(Work task): Filter the records for lines holding the string "dataArray".

[Records excerpted from a collection]
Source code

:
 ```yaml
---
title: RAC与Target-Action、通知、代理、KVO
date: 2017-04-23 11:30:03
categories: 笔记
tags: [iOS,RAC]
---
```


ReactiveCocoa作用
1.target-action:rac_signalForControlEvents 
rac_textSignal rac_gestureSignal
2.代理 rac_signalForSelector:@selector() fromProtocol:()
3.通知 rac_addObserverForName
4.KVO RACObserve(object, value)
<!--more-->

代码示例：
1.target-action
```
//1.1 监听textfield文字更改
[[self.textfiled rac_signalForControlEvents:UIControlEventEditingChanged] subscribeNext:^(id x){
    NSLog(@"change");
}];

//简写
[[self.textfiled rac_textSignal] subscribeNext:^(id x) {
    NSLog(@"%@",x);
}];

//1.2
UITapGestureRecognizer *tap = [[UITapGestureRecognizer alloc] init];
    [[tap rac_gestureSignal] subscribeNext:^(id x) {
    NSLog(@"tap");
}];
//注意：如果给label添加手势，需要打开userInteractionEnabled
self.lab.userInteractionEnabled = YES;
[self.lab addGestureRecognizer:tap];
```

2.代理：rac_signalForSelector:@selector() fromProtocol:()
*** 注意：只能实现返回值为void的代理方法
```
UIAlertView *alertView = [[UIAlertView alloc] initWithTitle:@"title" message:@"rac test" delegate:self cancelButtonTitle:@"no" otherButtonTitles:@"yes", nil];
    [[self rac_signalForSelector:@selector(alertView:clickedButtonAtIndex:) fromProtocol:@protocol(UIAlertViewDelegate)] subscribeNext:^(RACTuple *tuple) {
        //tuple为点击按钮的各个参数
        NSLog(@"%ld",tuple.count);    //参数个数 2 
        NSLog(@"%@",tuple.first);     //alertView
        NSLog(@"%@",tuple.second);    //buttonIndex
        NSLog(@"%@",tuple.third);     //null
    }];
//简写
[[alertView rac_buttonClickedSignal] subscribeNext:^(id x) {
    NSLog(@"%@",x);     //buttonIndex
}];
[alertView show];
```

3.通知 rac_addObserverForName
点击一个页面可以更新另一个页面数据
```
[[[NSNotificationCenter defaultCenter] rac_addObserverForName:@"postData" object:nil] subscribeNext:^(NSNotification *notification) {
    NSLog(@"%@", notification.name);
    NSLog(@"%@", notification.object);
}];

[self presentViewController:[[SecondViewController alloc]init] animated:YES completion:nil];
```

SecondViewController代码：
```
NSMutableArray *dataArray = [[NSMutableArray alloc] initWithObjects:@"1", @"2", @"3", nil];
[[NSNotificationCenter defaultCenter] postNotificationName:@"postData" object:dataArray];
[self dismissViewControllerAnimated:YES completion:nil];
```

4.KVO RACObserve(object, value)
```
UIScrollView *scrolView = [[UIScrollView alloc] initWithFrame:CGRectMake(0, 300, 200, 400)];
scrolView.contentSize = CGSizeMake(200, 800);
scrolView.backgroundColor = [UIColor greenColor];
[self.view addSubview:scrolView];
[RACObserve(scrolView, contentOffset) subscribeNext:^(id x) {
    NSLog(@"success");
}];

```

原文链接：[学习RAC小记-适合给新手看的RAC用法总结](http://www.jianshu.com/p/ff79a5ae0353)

(Task output):
NSMutableArray *dataArray = [[NSMutableArray alloc] initWithObjects:@"1", @"2", @"3", nil];
[[NSNotificationCenter defaultCenter] postNotificationName:@"postData" object:dataArray];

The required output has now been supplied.